Requirement =
Below are records to transcribe exactly, without their pictures.
***** Data excerpts *****
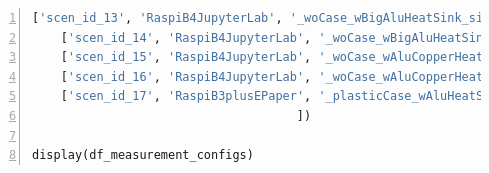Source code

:\documentclass[10pt,parskip=half,
toc=sectionentrywithdots,
bibliography=totocnumbered,
captions=tableheading,numbers=noendperiod]{scrartcl}
\begin{document}
\begin{codecell}[H]
\begin{lstlisting}[language=Python,numbers=left,xleftmargin=20pt,xrightmargin=5pt,belowskip=5pt,aboveskip=5pt]
    ['scen_id_13', 'RaspiB4JupyterLab', '_woCase_wBigAluHeatSink_siliconPads_CtrlFan70C', 'R4, Without Case with large aluminum heat sink, glued-on by silicone pads, with ctrl fan (switch-on: 70 $^\circ$C)'],
    ['scen_id_14', 'RaspiB4JupyterLab', '_woCase_wBigAluHeatSink_siliconPads_CtrlFan65C', 'R4, Without Case with large aluminum heat sink, glued-on by silicone pads, with ctrl fan (switch-on: 65 $^\circ$C)'],
    ['scen_id_15', 'RaspiB4JupyterLab', '_woCase_wAluCopperHeatPipes_siliconPads_wFan5V', 'R4, Without Case with large aluminum heat sink and copper heat pipes, glued-on by silicone pads, with fan (5 V)'],
    ['scen_id_16', 'RaspiB4JupyterLab', '_woCase_wAluCopperHeatPipes_siliconPads_wFan3V', 'R4, Without Case with large aluminum heat sink and copper heat pipes, glued-on by silicone pads, with fan (3.3 V)'],
    ['scen_id_17', 'RaspiB3plusEPaper', '_plasticCase_wAluHeatSinks_thermalTape_woFan', 'R3+, Plastic Case with glued-on aluminum heat sinks by thermal tape, without fan']
                                     ])

display(df_measurement_configs)
\end{lstlisting}\end{codecell}
\end{document}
*****
Answer for the task =
Source code

:\documentclass[10pt,parskip=half,
toc=sectionentrywithdots,
bibliography=totocnumbered,
captions=tableheading,numbers=noendperiod]{scrartcl}
\begin{document}
\begin{codecell}[H]
\begin{lstlisting}[language=Python,numbers=left,xleftmargin=20pt,xrightmargin=5pt,belowskip=5pt,aboveskip=5pt]
    ['scen_id_13', 'RaspiB4JupyterLab', '_woCase_wBigAluHeatSink_siliconPads_CtrlFan70C', 'R4, Without Case with large aluminum heat sink, glued-on by silicone pads, with ctrl fan (switch-on: 70 $^\circ$C)'],
    ['scen_id_14', 'RaspiB4JupyterLab', '_woCase_wBigAluHeatSink_siliconPads_CtrlFan65C', 'R4, Without Case with large aluminum heat sink, glued-on by silicone pads, with ctrl fan (switch-on: 65 $^\circ$C)'],
    ['scen_id_15', 'RaspiB4JupyterLab', '_woCase_wAluCopperHeatPipes_siliconPads_wFan5V', 'R4, Without Case with large aluminum heat sink and copper heat pipes, glued-on by silicone pads, with fan (5 V)'],
    ['scen_id_16', 'RaspiB4JupyterLab', '_woCase_wAluCopperHeatPipes_siliconPads_wFan3V', 'R4, Without Case with large aluminum heat sink and copper heat pipes, glued-on by silicone pads, with fan (3.3 V)'],
    ['scen_id_17', 'RaspiB3plusEPaper', '_plasticCase_wAluHeatSinks_thermalTape_woFan', 'R3+, Plastic Case with glued-on aluminum heat sinks by thermal tape, without fan']
                                     ])

display(df_measurement_configs)
\end{lstlisting}\end{codecell}
\end{document}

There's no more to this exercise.